Retype, word for word, every line of the records below starting at the one that contains "## [Princely excellency: or, regal" and ending at the one that contains "Hundred Eighty and"; include both of those lines and nothing more.
Top of SUPPLIED MATERIAL
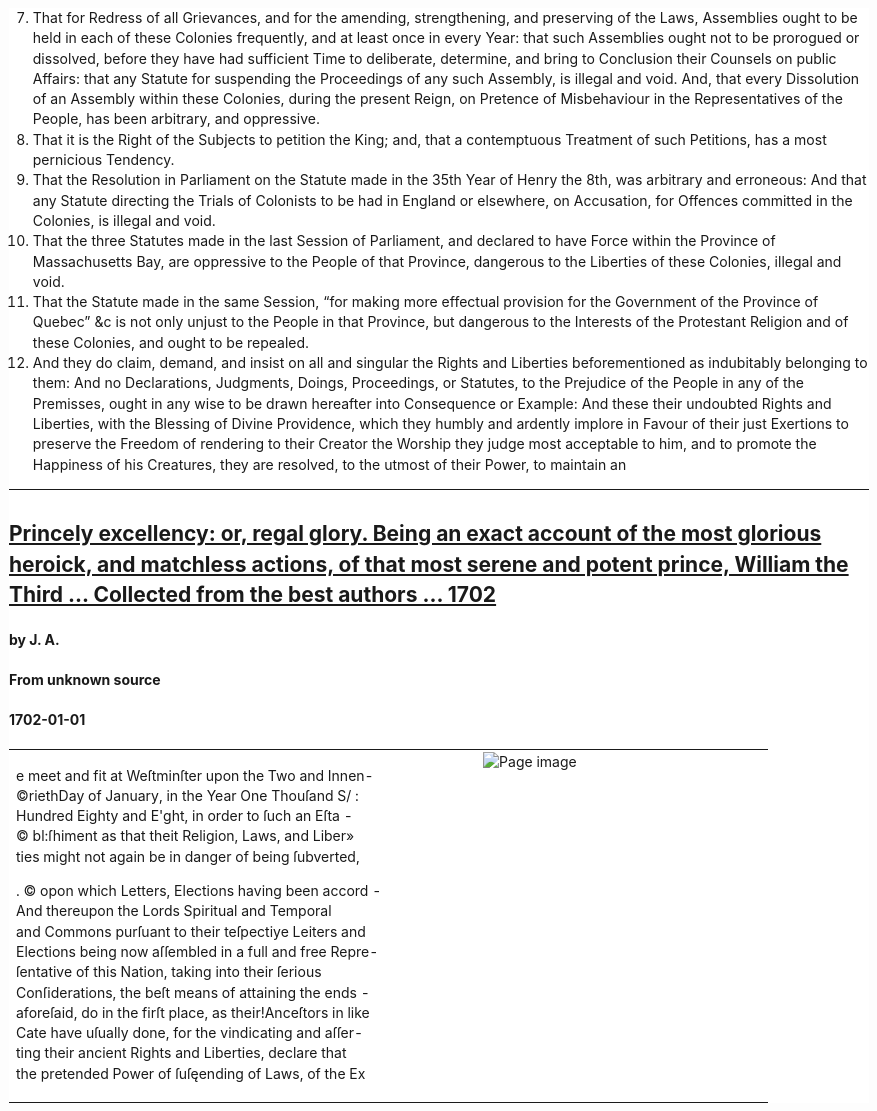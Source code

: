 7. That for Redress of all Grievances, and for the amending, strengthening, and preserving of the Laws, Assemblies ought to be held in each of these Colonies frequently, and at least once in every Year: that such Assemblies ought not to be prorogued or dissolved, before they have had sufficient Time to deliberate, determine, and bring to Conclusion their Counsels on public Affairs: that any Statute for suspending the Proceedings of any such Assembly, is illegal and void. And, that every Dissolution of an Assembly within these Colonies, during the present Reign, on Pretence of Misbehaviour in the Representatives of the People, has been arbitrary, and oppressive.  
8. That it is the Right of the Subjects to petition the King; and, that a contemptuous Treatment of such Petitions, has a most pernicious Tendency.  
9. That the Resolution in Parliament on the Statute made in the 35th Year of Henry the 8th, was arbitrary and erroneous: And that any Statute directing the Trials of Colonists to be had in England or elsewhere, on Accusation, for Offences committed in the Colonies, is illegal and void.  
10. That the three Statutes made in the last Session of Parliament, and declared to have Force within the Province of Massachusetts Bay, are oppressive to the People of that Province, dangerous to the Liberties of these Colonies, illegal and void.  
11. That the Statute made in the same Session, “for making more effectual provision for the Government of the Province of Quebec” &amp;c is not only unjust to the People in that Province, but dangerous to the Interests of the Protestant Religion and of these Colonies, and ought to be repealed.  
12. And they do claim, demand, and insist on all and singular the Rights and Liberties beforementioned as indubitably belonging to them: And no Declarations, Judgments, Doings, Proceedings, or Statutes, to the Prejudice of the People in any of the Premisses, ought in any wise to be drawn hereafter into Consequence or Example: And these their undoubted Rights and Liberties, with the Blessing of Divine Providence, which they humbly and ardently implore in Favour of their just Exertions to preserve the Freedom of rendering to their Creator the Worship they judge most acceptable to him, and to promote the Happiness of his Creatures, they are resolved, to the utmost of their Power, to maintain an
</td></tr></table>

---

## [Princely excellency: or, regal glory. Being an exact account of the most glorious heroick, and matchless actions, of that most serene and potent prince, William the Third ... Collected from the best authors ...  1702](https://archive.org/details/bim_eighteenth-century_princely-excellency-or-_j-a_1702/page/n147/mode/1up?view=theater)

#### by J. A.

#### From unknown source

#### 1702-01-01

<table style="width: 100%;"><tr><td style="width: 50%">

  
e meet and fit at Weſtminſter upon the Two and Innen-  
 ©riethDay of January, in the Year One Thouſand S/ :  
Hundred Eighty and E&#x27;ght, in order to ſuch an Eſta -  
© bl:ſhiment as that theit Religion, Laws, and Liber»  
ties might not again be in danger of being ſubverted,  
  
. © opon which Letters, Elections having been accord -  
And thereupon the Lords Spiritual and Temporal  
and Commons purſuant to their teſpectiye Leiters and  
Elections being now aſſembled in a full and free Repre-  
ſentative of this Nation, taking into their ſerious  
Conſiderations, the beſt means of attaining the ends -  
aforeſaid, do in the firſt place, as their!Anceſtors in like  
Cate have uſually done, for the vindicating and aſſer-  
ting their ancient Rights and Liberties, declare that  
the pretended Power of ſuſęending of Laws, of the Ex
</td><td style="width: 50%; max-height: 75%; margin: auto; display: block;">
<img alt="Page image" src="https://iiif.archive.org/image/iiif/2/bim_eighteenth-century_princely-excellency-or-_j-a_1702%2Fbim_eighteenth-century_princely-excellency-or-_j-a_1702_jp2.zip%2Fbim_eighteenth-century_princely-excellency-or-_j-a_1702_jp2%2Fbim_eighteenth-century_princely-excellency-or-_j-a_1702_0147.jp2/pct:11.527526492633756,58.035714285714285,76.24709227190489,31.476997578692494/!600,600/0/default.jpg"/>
Bottom of SUPPLIED MATERIAL
Top of SUPPLIED MATERIAL
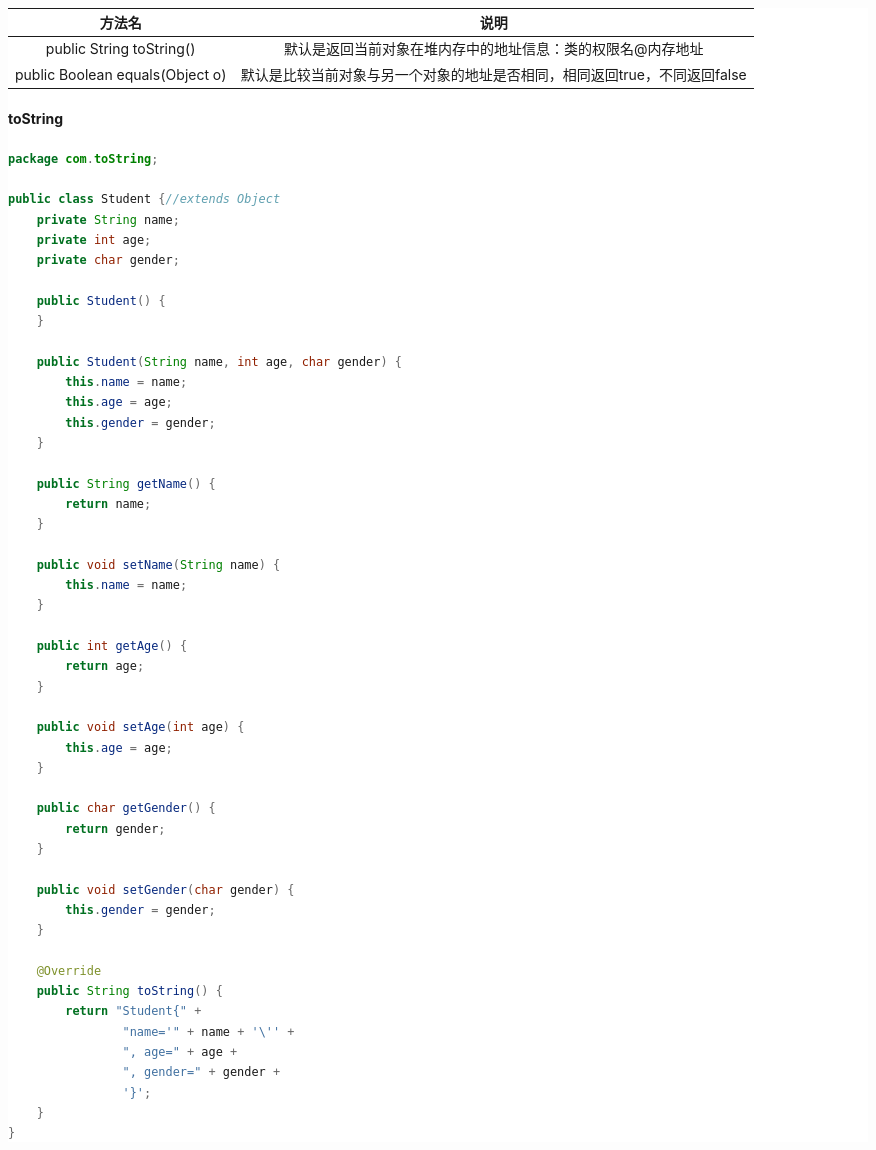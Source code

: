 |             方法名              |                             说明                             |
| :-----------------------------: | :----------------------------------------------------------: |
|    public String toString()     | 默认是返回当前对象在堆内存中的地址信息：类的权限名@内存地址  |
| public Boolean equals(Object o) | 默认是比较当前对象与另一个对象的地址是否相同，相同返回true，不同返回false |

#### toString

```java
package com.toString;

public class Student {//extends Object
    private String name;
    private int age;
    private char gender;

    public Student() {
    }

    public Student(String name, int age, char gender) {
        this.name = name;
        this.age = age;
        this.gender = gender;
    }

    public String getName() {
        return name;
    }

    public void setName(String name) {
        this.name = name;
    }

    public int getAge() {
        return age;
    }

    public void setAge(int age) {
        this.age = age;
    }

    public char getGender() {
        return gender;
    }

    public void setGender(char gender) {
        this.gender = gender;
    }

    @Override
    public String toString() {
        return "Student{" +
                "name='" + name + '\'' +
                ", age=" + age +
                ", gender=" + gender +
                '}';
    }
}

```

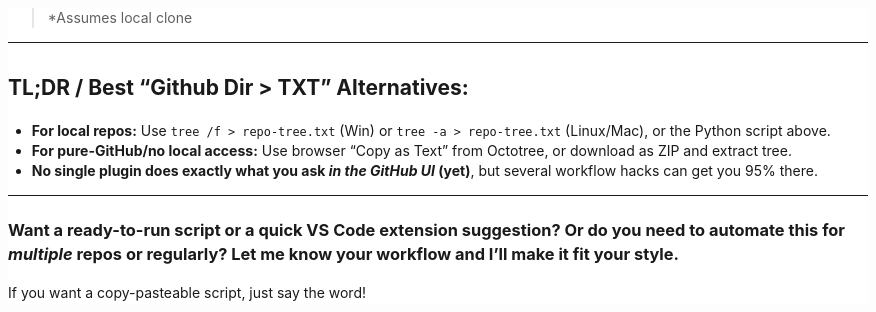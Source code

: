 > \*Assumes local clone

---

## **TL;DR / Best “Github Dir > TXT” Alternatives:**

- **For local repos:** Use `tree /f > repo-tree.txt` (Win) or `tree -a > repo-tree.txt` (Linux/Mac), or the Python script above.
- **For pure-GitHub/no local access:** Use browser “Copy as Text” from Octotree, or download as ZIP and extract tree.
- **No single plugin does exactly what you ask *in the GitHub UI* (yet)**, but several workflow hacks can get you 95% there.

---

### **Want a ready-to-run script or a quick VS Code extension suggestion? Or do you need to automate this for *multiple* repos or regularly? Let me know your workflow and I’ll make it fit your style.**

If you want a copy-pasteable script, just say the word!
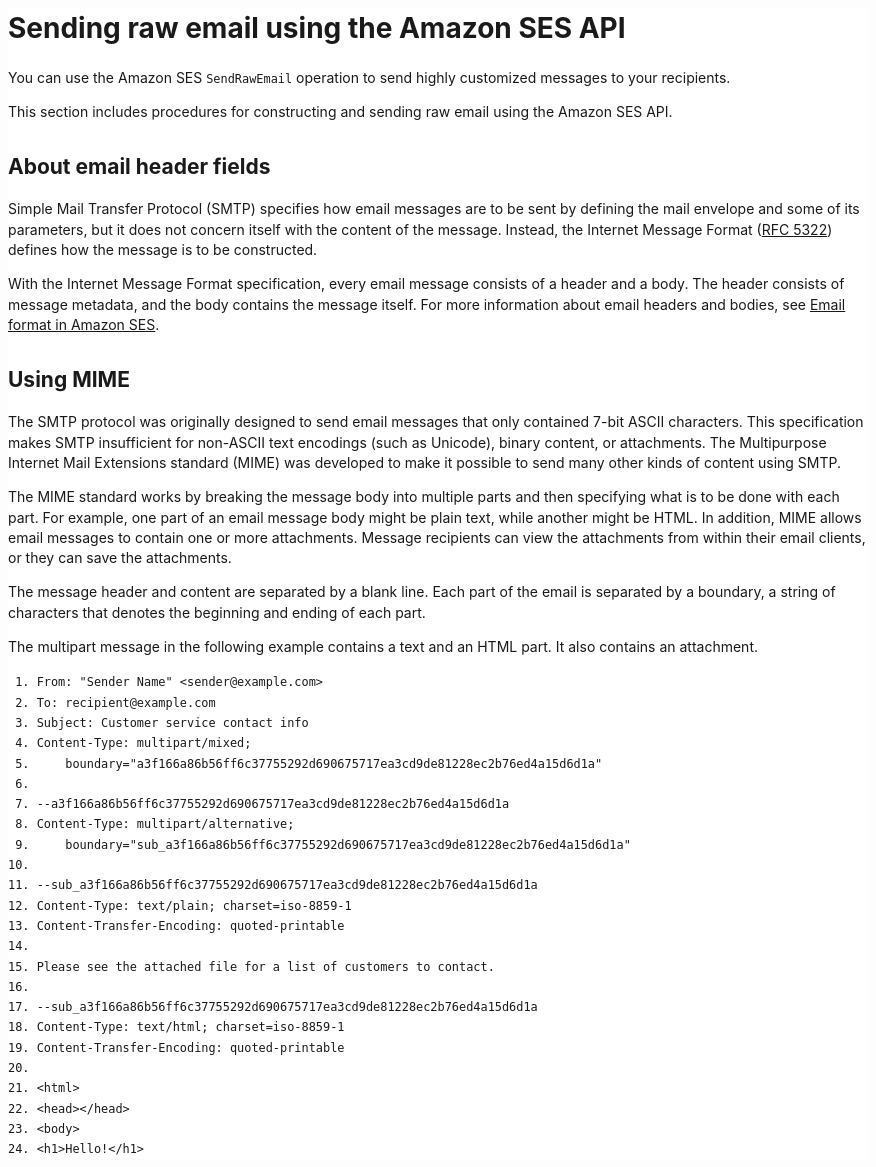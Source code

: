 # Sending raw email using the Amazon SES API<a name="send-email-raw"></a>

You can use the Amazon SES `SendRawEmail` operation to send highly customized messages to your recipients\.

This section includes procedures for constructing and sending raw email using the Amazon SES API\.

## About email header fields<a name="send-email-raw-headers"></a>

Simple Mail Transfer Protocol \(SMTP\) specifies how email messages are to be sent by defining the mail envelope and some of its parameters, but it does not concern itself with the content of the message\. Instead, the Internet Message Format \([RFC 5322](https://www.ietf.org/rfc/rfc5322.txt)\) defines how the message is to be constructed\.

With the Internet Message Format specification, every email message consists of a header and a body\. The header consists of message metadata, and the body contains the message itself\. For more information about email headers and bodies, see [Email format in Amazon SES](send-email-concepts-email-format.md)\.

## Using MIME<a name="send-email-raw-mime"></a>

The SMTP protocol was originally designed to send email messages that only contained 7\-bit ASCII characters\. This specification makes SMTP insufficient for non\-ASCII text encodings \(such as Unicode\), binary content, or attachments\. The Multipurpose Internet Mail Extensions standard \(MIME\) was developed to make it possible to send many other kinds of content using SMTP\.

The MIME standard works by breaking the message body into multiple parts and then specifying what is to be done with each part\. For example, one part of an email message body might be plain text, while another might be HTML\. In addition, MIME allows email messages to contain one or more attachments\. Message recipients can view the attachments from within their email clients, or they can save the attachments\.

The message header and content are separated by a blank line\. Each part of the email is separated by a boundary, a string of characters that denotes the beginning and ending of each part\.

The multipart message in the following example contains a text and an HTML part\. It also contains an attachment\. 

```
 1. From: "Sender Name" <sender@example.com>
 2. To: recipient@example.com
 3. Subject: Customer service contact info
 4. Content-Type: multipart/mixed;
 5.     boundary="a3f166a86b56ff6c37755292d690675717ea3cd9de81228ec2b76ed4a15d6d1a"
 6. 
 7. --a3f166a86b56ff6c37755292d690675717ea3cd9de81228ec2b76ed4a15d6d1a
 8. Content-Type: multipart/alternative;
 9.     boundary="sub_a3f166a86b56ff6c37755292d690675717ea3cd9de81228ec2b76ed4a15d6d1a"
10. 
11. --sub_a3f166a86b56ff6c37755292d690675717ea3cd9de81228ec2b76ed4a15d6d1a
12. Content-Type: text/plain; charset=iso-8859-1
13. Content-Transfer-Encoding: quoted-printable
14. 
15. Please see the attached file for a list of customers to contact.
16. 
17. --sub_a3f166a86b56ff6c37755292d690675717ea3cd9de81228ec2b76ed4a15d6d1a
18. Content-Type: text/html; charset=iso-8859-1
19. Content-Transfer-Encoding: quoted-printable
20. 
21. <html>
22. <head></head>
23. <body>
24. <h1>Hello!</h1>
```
Bottom of SUPPLIED MATERIAL
Top of SUPPLIED MATERIAL
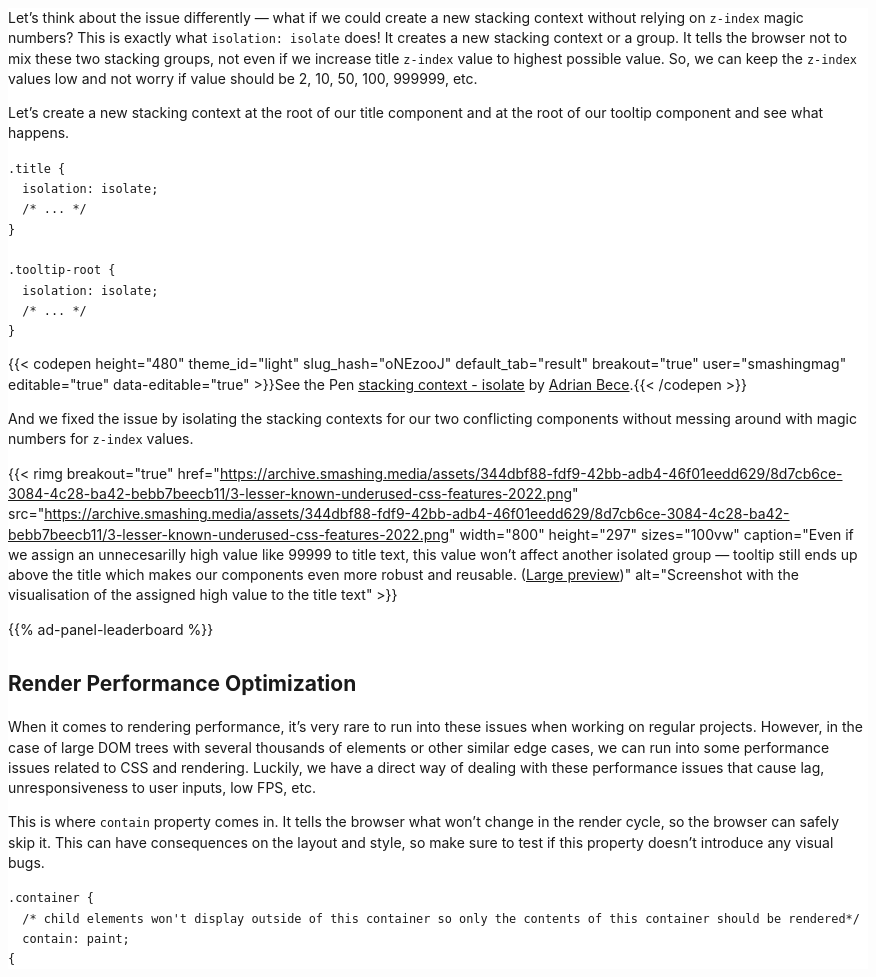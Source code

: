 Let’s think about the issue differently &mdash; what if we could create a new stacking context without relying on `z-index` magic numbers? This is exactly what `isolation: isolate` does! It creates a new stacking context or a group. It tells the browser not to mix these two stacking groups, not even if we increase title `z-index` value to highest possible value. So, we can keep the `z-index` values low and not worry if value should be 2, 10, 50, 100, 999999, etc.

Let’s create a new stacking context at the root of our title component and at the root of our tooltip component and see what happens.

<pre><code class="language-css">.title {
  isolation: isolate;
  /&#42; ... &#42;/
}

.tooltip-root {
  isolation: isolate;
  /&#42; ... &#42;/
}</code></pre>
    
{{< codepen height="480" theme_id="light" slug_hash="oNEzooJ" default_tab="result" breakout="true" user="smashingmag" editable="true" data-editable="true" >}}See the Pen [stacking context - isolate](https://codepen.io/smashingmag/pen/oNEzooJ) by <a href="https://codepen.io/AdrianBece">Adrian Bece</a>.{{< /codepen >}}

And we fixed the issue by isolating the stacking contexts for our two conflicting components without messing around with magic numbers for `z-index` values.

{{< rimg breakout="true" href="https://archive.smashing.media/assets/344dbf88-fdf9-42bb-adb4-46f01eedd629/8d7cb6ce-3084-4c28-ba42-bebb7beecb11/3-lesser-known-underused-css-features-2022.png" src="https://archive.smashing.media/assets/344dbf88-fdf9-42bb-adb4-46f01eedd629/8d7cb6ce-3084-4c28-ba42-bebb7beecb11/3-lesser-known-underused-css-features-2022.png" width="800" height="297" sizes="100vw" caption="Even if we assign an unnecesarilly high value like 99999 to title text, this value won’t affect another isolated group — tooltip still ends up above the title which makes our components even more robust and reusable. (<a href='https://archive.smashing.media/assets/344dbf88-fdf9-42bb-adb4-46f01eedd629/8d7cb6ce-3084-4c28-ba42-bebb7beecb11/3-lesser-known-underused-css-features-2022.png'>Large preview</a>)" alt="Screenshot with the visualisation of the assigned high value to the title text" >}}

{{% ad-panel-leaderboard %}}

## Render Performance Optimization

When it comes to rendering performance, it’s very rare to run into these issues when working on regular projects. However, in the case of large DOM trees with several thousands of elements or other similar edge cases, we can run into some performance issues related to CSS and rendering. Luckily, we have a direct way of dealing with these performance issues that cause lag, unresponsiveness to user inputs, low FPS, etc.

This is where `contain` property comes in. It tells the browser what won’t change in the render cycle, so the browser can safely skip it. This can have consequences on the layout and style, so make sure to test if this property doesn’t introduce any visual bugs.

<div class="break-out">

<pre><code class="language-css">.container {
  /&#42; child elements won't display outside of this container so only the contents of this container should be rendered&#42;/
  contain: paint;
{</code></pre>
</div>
Bottom of SUPPLIED MATERIAL
ANSWER AREA:
## [Princely excellency: or, regal glory. Being an exact account of the most glorious heroick, and matchless actions, of that most serene and potent prince, William the Third ... Collected from the best authors ...  1702](https://archive.org/details/bim_eighteenth-century_princely-excellency-or-_j-a_1702/page/n147/mode/1up?view=theater)

#### by J. A.

#### From unknown source

#### 1702-01-01

<table style="width: 100%;"><tr><td style="width: 50%">

  
e meet and fit at Weſtminſter upon the Two and Innen-  
 ©riethDay of January, in the Year One Thouſand S/ :  
Hundred Eighty and E&#x27;ght, in order to ſuch an Eſta -  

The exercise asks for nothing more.